国土交通省が9月20日に発表した基準地価(7月1日時点)によると、全国の住宅地・商業地・などを含む全用途で、基準地価平均が前年比0.3%上昇し、3年ぶりにプラスに転じました。住宅地はプラス0.1%で、1991年以来31年ぶりにプラスになりました。
▼住宅地は14都道府県がプラス
都道府県別ではプラスに転じた所が14と、昨年の7から倍増しています。特に北海道は地価の上昇が著しく、全国の住宅地の上昇率トップ100のうち82地点を北海道内が占めています。再開発がすすむ札幌市は前年比で11.8%上昇、プロ野球の新球場ができる北広島市では24.8%もの上昇をみせています。
▼三大都市圏は2年連続上昇
東京・大阪・名古屋の三大都市圏では全用途平均は前年比で1.4%上昇し2年連続の上昇でし
た。
住宅地でも1.0%上昇しています。住宅地においては昨年マイナスだった大阪圏が3年ぶりにプラスに転じ、東京圏、名古屋圏ではプラスのまま上昇率が拡大しています。
▼地方圏は下落率低下
三大都市を除く地方圏全体では全用途・住宅地ともにマイナス0.2%ではあるものの、下落率は小さくなっています。

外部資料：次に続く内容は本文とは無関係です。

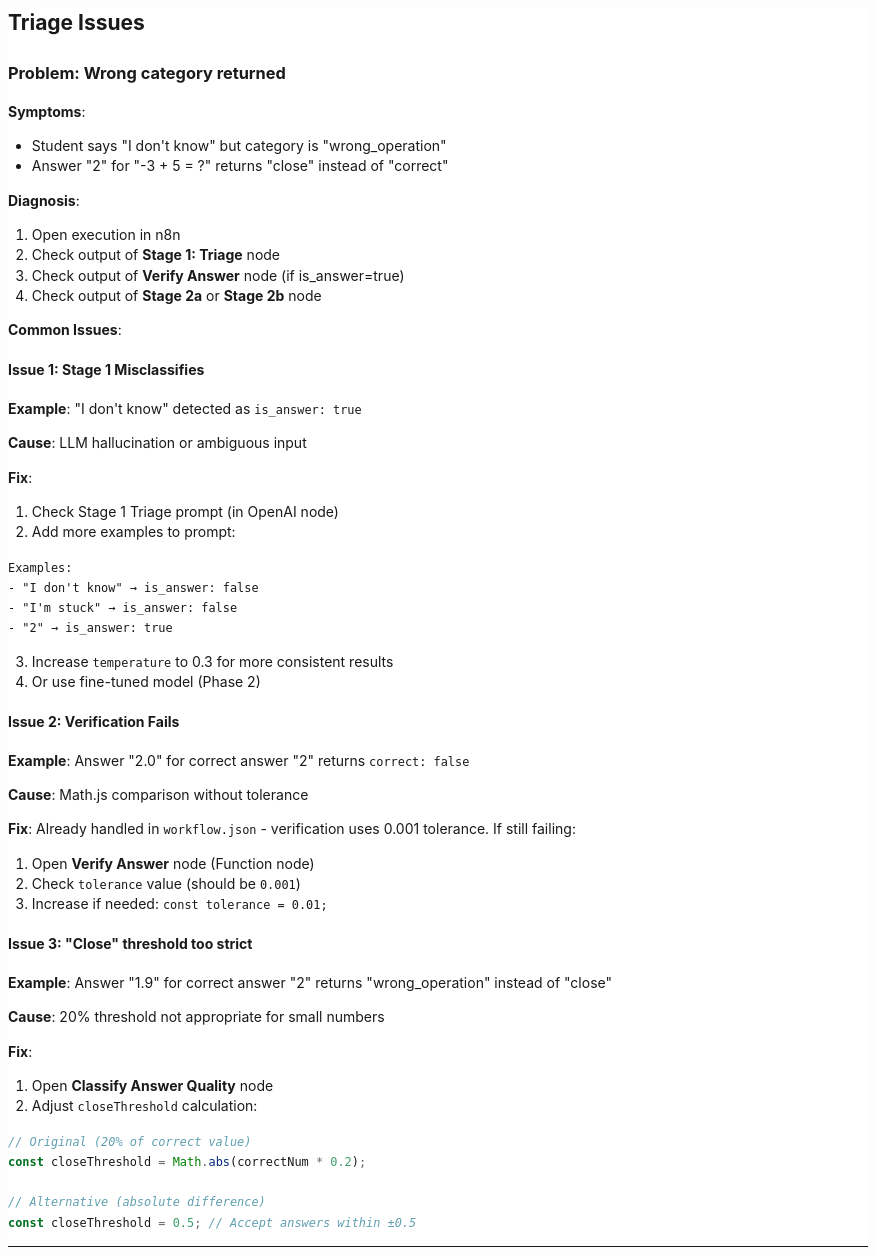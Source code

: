 
## Triage Issues

### Problem: Wrong category returned

**Symptoms**:
- Student says "I don't know" but category is "wrong_operation"
- Answer "2" for "-3 + 5 = ?" returns "close" instead of "correct"

**Diagnosis**:
1. Open execution in n8n
2. Check output of **Stage 1: Triage** node
3. Check output of **Verify Answer** node (if is_answer=true)
4. Check output of **Stage 2a** or **Stage 2b** node

**Common Issues**:

#### Issue 1: Stage 1 Misclassifies
**Example**: "I don't know" detected as `is_answer: true`

**Cause**: LLM hallucination or ambiguous input

**Fix**:
1. Check Stage 1 Triage prompt (in OpenAI node)
2. Add more examples to prompt:
```
Examples:
- "I don't know" → is_answer: false
- "I'm stuck" → is_answer: false
- "2" → is_answer: true
```
3. Increase `temperature` to 0.3 for more consistent results
4. Or use fine-tuned model (Phase 2)

#### Issue 2: Verification Fails
**Example**: Answer "2.0" for correct answer "2" returns `correct: false`

**Cause**: Math.js comparison without tolerance

**Fix**:
Already handled in `workflow.json` - verification uses 0.001 tolerance. If still failing:
1. Open **Verify Answer** node (Function node)
2. Check `tolerance` value (should be `0.001`)
3. Increase if needed: `const tolerance = 0.01;`

#### Issue 3: "Close" threshold too strict
**Example**: Answer "1.9" for correct answer "2" returns "wrong_operation" instead of "close"

**Cause**: 20% threshold not appropriate for small numbers

**Fix**:
1. Open **Classify Answer Quality** node
2. Adjust `closeThreshold` calculation:
```javascript
// Original (20% of correct value)
const closeThreshold = Math.abs(correctNum * 0.2);

// Alternative (absolute difference)
const closeThreshold = 0.5; // Accept answers within ±0.5
```

---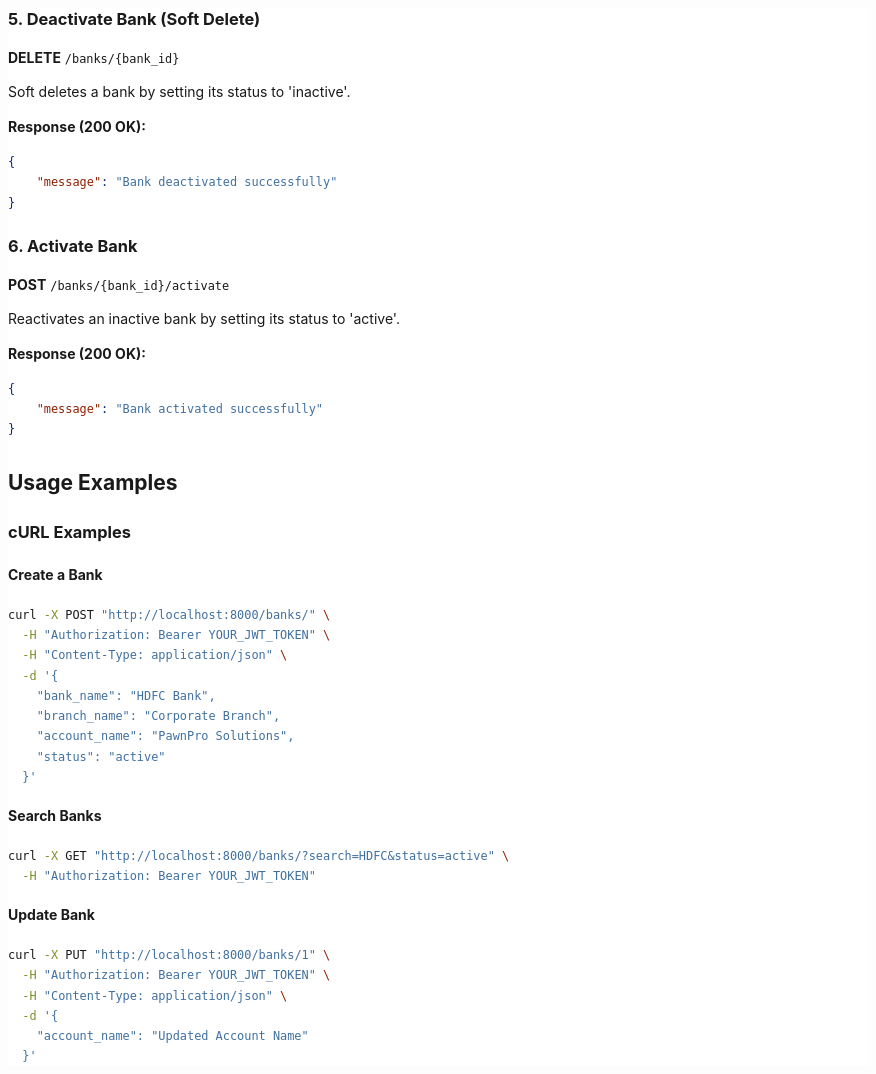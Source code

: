 ### 5. Deactivate Bank (Soft Delete)
**DELETE** `/banks/{bank_id}`

Soft deletes a bank by setting its status to 'inactive'.

**Response (200 OK):**
```json
{
    "message": "Bank deactivated successfully"
}
```

### 6. Activate Bank
**POST** `/banks/{bank_id}/activate`

Reactivates an inactive bank by setting its status to 'active'.

**Response (200 OK):**
```json
{
    "message": "Bank activated successfully"
}
```

## Usage Examples

### cURL Examples

#### Create a Bank
```bash
curl -X POST "http://localhost:8000/banks/" \
  -H "Authorization: Bearer YOUR_JWT_TOKEN" \
  -H "Content-Type: application/json" \
  -d '{
    "bank_name": "HDFC Bank",
    "branch_name": "Corporate Branch",
    "account_name": "PawnPro Solutions",
    "status": "active"
  }'
```

#### Search Banks
```bash
curl -X GET "http://localhost:8000/banks/?search=HDFC&status=active" \
  -H "Authorization: Bearer YOUR_JWT_TOKEN"
```

#### Update Bank
```bash
curl -X PUT "http://localhost:8000/banks/1" \
  -H "Authorization: Bearer YOUR_JWT_TOKEN" \
  -H "Content-Type: application/json" \
  -d '{
    "account_name": "Updated Account Name"
  }'
```
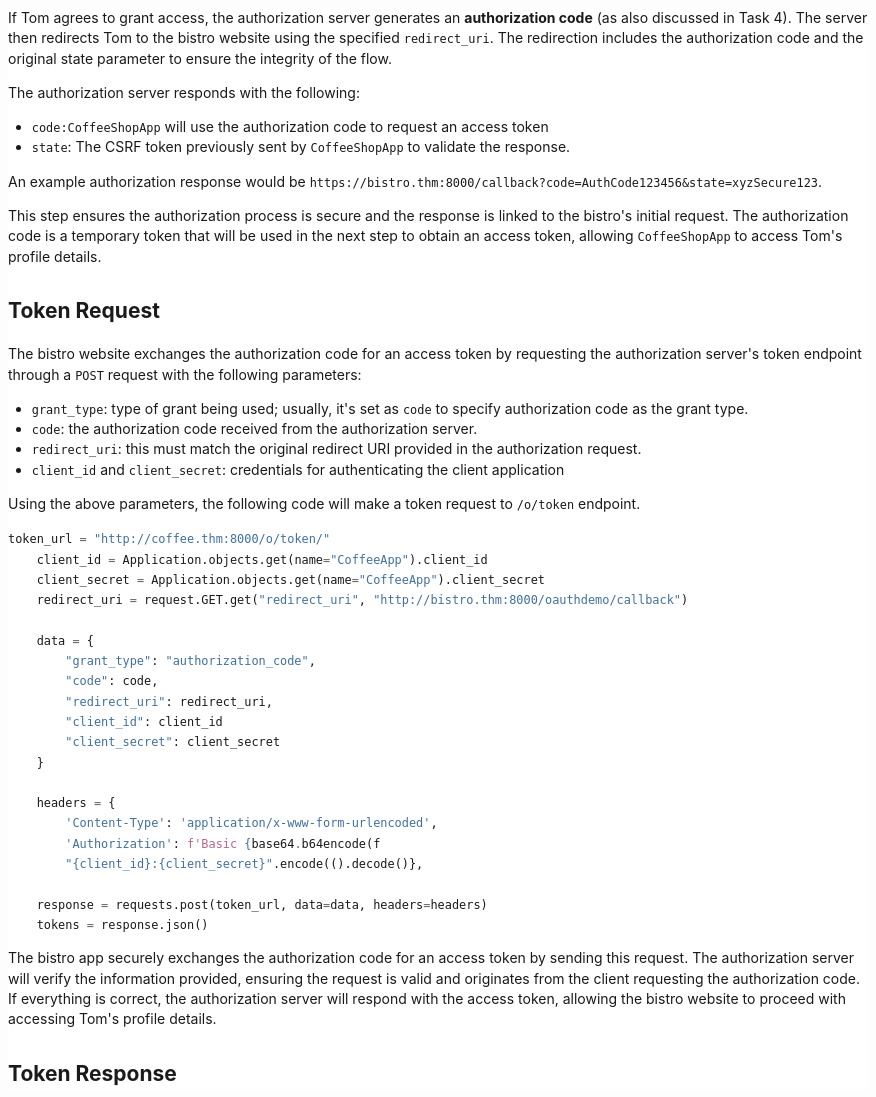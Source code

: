 If Tom agrees to grant access, the authorization server generates an **authorization code** (as also discussed in Task 4). The server then redirects Tom to the bistro website using the specified `redirect_uri`. The redirection includes the authorization code and the original state parameter to ensure the integrity of the flow. 

The authorization server responds with the following:

- `code:CoffeeShopApp` will use the authorization code to request an access token
- `state`: The CSRF token previously sent by `CoffeeShopApp` to validate the response. 

An example authorization response would be `https://bistro.thm:8000/callback?code=AuthCode123456&state=xyzSecure123`.

This step ensures the authorization process is secure and the response is linked to the bistro's initial request. The authorization code is a temporary token that will be used in the next step to obtain an access token, allowing `CoffeeShopApp` to access Tom's profile details.
## Token Request

The bistro website exchanges the authorization code for an access token by requesting the authorization server's token endpoint through a `POST` request with the following parameters:

- `grant_type`: type of grant being used; usually, it's set as `code` to specify authorization code as the grant type.
- `code`: the authorization code received from the authorization server.
- `redirect_uri`: this must match the original redirect URI provided in the authorization request.
- `client_id` and `client_secret`: credentials for authenticating the client application

Using the above parameters, the following code will make a token request to `/o/token` endpoint.

```python
token_url = "http://coffee.thm:8000/o/token/"
	client_id = Application.objects.get(name="CoffeeApp").client_id
	client_secret = Application.objects.get(name="CoffeeApp").client_secret
	redirect_uri = request.GET.get("redirect_uri", "http://bistro.thm:8000/oauthdemo/callback")

	data = {
		"grant_type": "authorization_code",
		"code": code,
		"redirect_uri": redirect_uri,
		"client_id": client_id
		"client_secret": client_secret
	}

	headers = {
		'Content-Type': 'application/x-www-form-urlencoded',
		'Authorization': f'Basic {base64.b64encode(f
		"{client_id}:{client_secret}".encode(().decode()},

	response = requests.post(token_url, data=data, headers=headers)
	tokens = response.json()
```

The bistro app securely exchanges the authorization code for an access token by sending this request. The authorization server will verify the information provided, ensuring the request is valid and originates from the client requesting the authorization code. If everything is correct, the authorization server will respond with the access token, allowing the bistro website to proceed with accessing Tom's profile details.
## Token Response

地方圏のうち、札幌市・仙台市・広島市・福岡市の地方四市では全用途平均はプラスで、前年比6.7%上昇、住宅地もプラスで前年比6.6%の上昇でした。地方四市は、三大都市圏を超える大幅な上昇を達成しています。
▼商業地はプラスが18カ所
都道府県別ではプラスが18で、前年の3倍に増えました。商業地は全国平均で0.5%上昇し、3年ぶりのプラスです。背景には個人消費の持ち直しや、続くマンション用地・オフィス用地需要、国内来訪客が戻りつつある観光地、人流が回復しつつある繁華街などの影響があると考えられます。
基準地価の上昇は、長く続いた新型コロナウイルスの影響を脱したという良いニュースですが、日本全体で見ると厳しい現状があります。住宅地は32府県で前年比マイナスとなり、商業地も27
県が下落し、特に東北や四国などでは苦境が続いています。